At the end of that two years, they produced a preliminary script, and had a meeting about it. I said I was very disappointed they hadn’t included any women engineers. The producers said they had tried, but couldn’t find any. I said, “That’s weird, because I have a whole file on women engineers. Why didn’t you ask?”

Q. Then what happened? How did you end up taking on the project with your husband?
A.
About two weeks later, the program director for the enterprise called me on the phone, and said, “I’ve been thinking about that file of yours. Would you be interested in writing a book on the subject?” I said, “No. I’ve got this other hot project on the history of genetic screening and I’m just in the process of getting it off the ground.” The program director said, “Well, can you think of a collaborator?” I said, “No, I can’t. I’ve never worked with a collaborator before.” I’m just not one of those kinds of scholars. With one or two exceptions, everything I’ve published has been in my own name. He said to think about and I said, “OK, I’ll think about it.” Well, I was in my study at my home when that call came in, and at the same time, my husband came home, and a light bulb went off in my head. … It just turned out to be a natural fit.

Q. Any surprises in the research?
A.
Absolutely. We had a hypothesis when we started, and it’s actually written into the Sloan Foundation grant application. The title was and is still “Breaking the Mold.” What we mean by that title is that women engineers are neither classic feminists in any period you study them … and in no period of time are they classic engineers, either.
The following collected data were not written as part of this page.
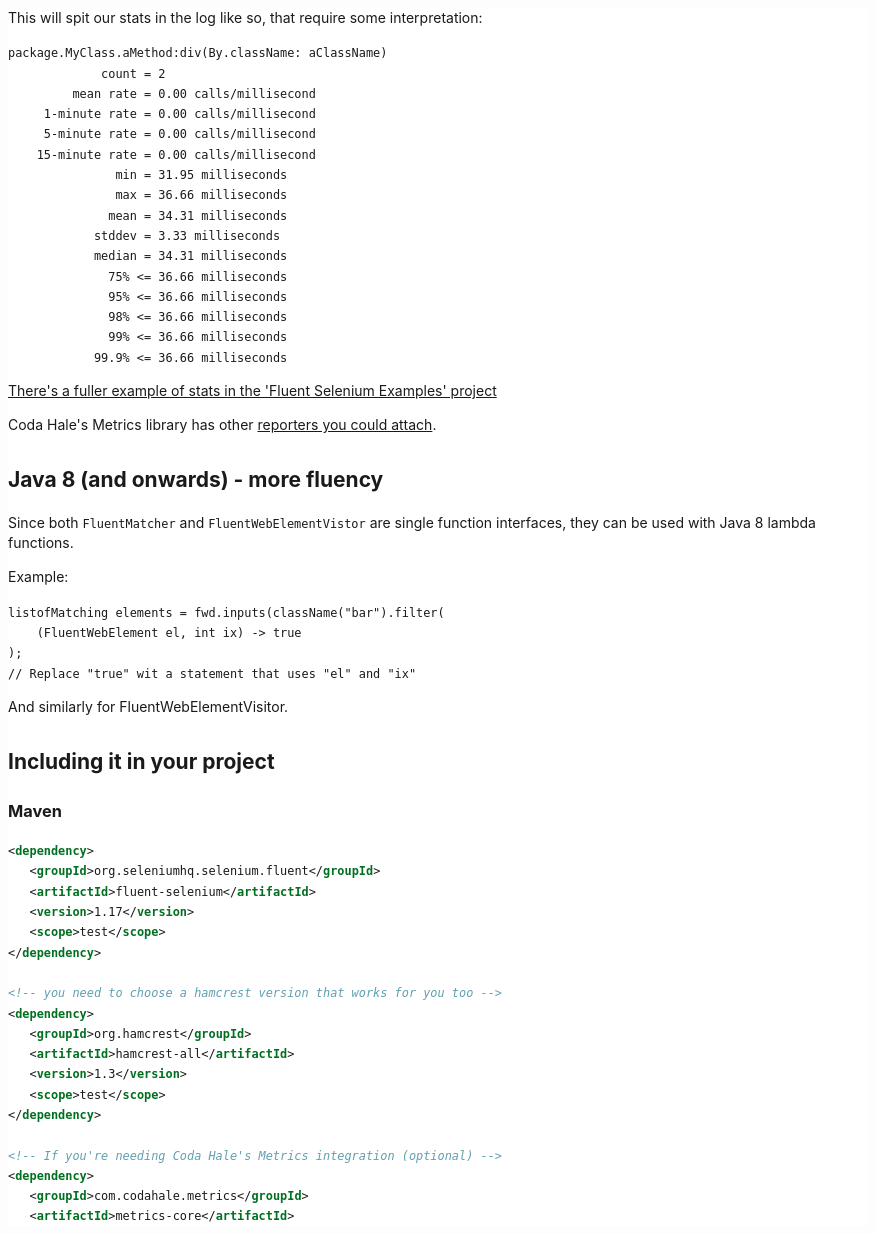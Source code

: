 This will spit our stats in the log like so, that require some interpretation:

```text
package.MyClass.aMethod:div(By.className: aClassName)
             count = 2
         mean rate = 0.00 calls/millisecond
     1-minute rate = 0.00 calls/millisecond
     5-minute rate = 0.00 calls/millisecond
    15-minute rate = 0.00 calls/millisecond
               min = 31.95 milliseconds
               max = 36.66 milliseconds
              mean = 34.31 milliseconds
            stddev = 3.33 milliseconds
            median = 34.31 milliseconds
              75% <= 36.66 milliseconds
              95% <= 36.66 milliseconds
              98% <= 36.66 milliseconds
              99% <= 36.66 milliseconds
            99.9% <= 36.66 milliseconds
```
[There's a fuller example of stats in the 'Fluent Selenium Examples' project](https://github.com/paul-hammant/fluent-selenium-examples/blob/master/metrics.out)

Coda Hale's Metrics library has other [reporters you could attach](http://metrics.codahale.com/manual/core/#reporters).

## Java 8 (and onwards) - more fluency

Since both `FluentMatcher` and `FluentWebElementVistor` are single function interfaces, they can be used with Java 8 lambda functions.

Example:

```
listofMatching elements = fwd.inputs(className("bar").filter(
    (FluentWebElement el, int ix) -> true
);
// Replace "true" wit a statement that uses "el" and "ix"
```

And similarly for FluentWebElementVisitor.

## Including it in your project

### Maven

```xml
<dependency>
   <groupId>org.seleniumhq.selenium.fluent</groupId>
   <artifactId>fluent-selenium</artifactId>
   <version>1.17</version>
   <scope>test</scope>
</dependency>

<!-- you need to choose a hamcrest version that works for you too -->
<dependency>
   <groupId>org.hamcrest</groupId>
   <artifactId>hamcrest-all</artifactId>
   <version>1.3</version>
   <scope>test</scope>
</dependency>

<!-- If you're needing Coda Hale's Metrics integration (optional) -->
<dependency>
   <groupId>com.codahale.metrics</groupId>
   <artifactId>metrics-core</artifactId>
```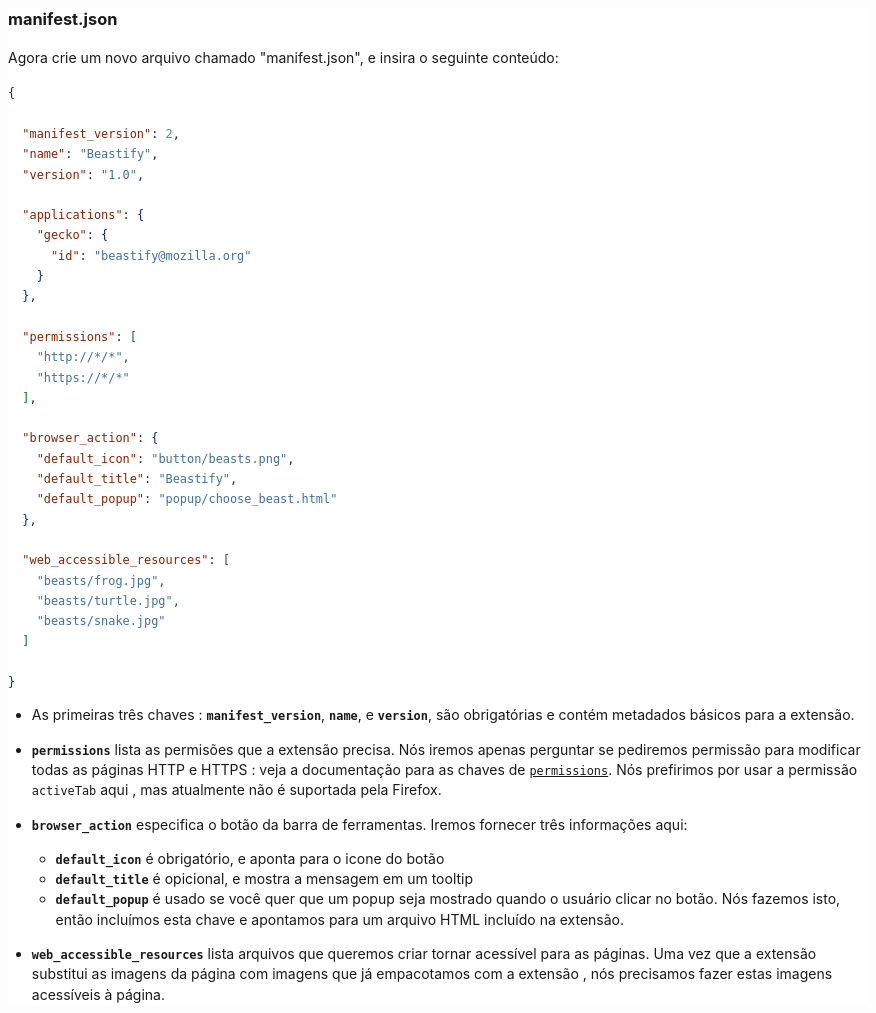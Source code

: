 ### manifest.json

Agora crie um novo arquivo chamado "manifest.json", e insira o seguinte conteúdo:

```json
{

  "manifest_version": 2,
  "name": "Beastify",
  "version": "1.0",

  "applications": {
    "gecko": {
      "id": "beastify@mozilla.org"
    }
  },

  "permissions": [
    "http://*/*",
    "https://*/*"
  ],

  "browser_action": {
    "default_icon": "button/beasts.png",
    "default_title": "Beastify",
    "default_popup": "popup/choose_beast.html"
  },

  "web_accessible_resources": [
    "beasts/frog.jpg",
    "beasts/turtle.jpg",
    "beasts/snake.jpg"
  ]

}
```

- As primeiras três chaves : **`manifest_version`**, **`name`**, e **`version`**, são obrigatórias e contém metadados básicos para a extensão.
- **`permissions`** lista as permisões que a extensão precisa. Nós iremos apenas perguntar se pediremos permissão para modificar todas as páginas HTTP e HTTPS : veja a documentação para as chaves de [`permissions`](/en-US/docs/Mozilla/Add-ons/WebExtensions/manifest.json/permissions). Nós prefirimos por usar a permissão `activeTab` aqui , mas atualmente não é suportada pela Firefox.
- **`browser_action`** especifica o botão da barra de ferramentas. Iremos fornecer três informações aqui:

  - **`default_icon`** é obrigatório, e aponta para o icone do botão
  - **`default_title`** é opicional, e mostra a mensagem em um tooltip
  - **`default_popup`** é usado se você quer que um popup seja mostrado quando o usuário clicar no botão. Nós fazemos isto, então incluímos esta chave e apontamos para um arquivo HTML incluído na extensão.

- **`web_accessible_resources`** lista arquivos que queremos criar tornar acessível para as páginas. Uma vez que a extensão substitui as imagens da página com imagens que já empacotamos com a extensão , nós precisamos fazer estas imagens acessíveis à página.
Though the woman engineer as a role breaks two molds, these are fascinating people who have danced on the borderlines of both a political thing and a professional thing. Engineers tend to be trained to be apolitical, but feminism is politics. So how do you manage that? What we found after a fair amount of interviews is that you keep your politics out of the workplace. In some instances, you deny altogether that what you’re doing has anything do with politics, even though the outside observer would say, “You’re the only woman engineer in a firm of 2,500 men and you’re telling me you have no politics?”

Q. You seem be living a very full post-retirement existence. How do you see the next few years playing out?
A.
If this is retirement, it’s a very peculiar form of retirement. I hope the engineers research will be finished before I actually retire from Penn. I’ve learned too much in my career to any longer predict the future. Did I predict we would have four grandchildren by now? No. Did I predict I was going to become chair of this department a year after I moved to Penn? No.

Q. You seem pretty happy, though.
A.
Yes, very happy, with a capital ‘Y.’ The difference between being in an institution that’s private and has an endowment, and being in an institution subject to the vagaries of the state legislature – it’s just a completely different world.

The difference between being in a department which is focused on the field I’ve devoted my career do, as opposed to being in a department where I was seen as an outlier, and being with such bright students? Everyone should end a career this way. I feel very blessed.